| |
| |
| |
PoëZiekroniek
Op tafel prijken gedichten; de schrijver, de lezer en de criticus schuiven aan. Uit taal heeft de schrijver de gedichten bereid met een dosis geluk, veel geduld en hard werken. Hij is benieuwd naar de reacties van de anderen. De lezer kan de gedichten weigeren of kan ze een plaats geven tussen alle andere gedichten die al in zijn hoofd zitten. Evenzo de criticus, maar die heeft de gewoonte op alles hardop commentaar te leveren. De schrijver krijgt misschien genoeg van dat commentaar, maar hij heeft nu eenmaal de gedichten op de tafels laten leggen. Verzorgde uitgave, duidelijk aangekondigd, te koop voor een behoorlijke prijs. Vanaf dat moment kan niemand die aan wil schuiven, geweigerd worden. Niet meer kan de schrijver zeggen: ‘Dit is niet voor u bedoeld!’.
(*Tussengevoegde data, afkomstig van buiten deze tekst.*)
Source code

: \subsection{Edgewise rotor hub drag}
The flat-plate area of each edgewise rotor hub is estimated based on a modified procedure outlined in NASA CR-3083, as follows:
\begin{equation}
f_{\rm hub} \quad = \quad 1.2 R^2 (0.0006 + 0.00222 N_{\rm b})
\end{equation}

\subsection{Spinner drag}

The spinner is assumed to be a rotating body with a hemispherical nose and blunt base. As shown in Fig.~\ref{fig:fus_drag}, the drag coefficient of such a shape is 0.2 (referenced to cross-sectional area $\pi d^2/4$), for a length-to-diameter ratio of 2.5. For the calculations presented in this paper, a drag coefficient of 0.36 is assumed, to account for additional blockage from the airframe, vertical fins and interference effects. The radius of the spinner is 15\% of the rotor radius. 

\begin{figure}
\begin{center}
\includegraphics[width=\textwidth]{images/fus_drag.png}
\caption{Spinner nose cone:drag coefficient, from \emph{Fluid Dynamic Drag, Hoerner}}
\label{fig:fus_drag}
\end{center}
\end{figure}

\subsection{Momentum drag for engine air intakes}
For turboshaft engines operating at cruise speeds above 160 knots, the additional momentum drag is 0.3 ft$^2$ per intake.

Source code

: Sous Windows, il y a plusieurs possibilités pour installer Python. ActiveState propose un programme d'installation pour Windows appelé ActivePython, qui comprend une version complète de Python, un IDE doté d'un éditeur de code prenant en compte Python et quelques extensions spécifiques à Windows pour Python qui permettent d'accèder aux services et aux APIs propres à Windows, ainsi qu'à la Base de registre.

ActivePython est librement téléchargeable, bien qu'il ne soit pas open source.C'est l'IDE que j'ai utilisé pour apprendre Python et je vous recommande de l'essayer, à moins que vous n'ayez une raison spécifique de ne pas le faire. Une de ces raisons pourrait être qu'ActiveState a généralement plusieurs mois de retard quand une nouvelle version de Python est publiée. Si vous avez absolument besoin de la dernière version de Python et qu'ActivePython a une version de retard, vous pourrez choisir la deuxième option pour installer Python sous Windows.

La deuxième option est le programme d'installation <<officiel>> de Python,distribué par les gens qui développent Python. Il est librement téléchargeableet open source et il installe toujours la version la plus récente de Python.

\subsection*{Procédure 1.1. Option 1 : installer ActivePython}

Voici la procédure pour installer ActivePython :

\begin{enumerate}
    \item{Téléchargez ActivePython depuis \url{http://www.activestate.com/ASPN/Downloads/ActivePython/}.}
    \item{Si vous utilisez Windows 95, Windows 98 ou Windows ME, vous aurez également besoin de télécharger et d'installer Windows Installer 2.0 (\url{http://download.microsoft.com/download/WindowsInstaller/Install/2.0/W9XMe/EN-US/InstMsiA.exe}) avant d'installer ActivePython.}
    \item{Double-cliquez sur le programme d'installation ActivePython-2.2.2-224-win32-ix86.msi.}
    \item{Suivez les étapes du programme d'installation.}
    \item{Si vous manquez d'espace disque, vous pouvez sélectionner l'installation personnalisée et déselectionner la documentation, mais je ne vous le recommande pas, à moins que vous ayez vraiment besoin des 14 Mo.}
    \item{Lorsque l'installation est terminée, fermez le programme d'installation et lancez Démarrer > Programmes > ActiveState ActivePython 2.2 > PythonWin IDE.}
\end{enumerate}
In deze kroniek bespreek ik bundels poëzie. Hardop lezen dus. Ik probeer te zeggen wat ik van de gelezen gedichten vind. Dit keer greep ik met de oogleden op een kier. Marcel Koopman. Zijn naam kende ik, van zijn gedichten kende ik alleen de publikaties in De Revisor: zij leken mij zeer merkwaardig. Ik kon zonder veel storende kennis vooraf aan het lezen van de bundels beginnen. Voor mij lag de bundel Op het Nachtslot, gekaft, zodat zelfs de achterkant mij geen storende informatie kon geven. Daarnaast lagen de bundels die Marcel Koopman eerder had laten verschijnen: Binnenzee buitengaats en Drijfveren, ook gekaft. Dit is wat ik van de gedichten van Marcel Koopman vond:
Bij de titel Op het Nachtslot krijg ik beelden van eenzame of bange mensen, die de deur tijdens de nacht met een extra slot afsluiten. Niemand kan er meer in; niemand kan er meer uit. Die van buiten en die van binnen hebben niets met elkaar te maken.
| |
| |
De titel komt letterlijk voor in het gedicht Claviger. Claviger is de Latijnse naam voor een conciërge, wellicht in gebruik onder gymnasiasten: bij uitstek de man met de sleutels. Het gedicht begint als volgt:
behalve op het nachtslot.
De brug wordt neergelaten.
Niet ‘een sleutel’, maar ‘de sleutel’; ‘de sleutel die nergens op past’. Hoezo? Is dat een bekende sleutel? De onbruikbare sleutel! Zijn hart, - ik neem aan dat dit beeldspraak is voor gevoel, - is eveneens onbruikbaar. Alleen op het nachtslot past de sleutel Maar wat heb je aan een sleutel die alleen op het nachtslot past? Je kan er geen deur mee openen, noch naar binnen, noch naar buiten. Nachtslot is immers in de meest gangbare betekenis een dubbel slot. Wat je er wel mee kan doen, is de deur afsluiten, dat je je van tijd tot tijd kan isoleren. Misschien kan je zo je angst beteugelen. Maar wat betekent de mededeling dat zijn hart een dergelijke sleutel is? Dat zijn gevoel hem louter aanzet zich te isoleren? Dan volgt de regel: De brug wordt neergelaten. Nachtslot betekent ook kasteel, nachtkasteel, kasteel van de nacht.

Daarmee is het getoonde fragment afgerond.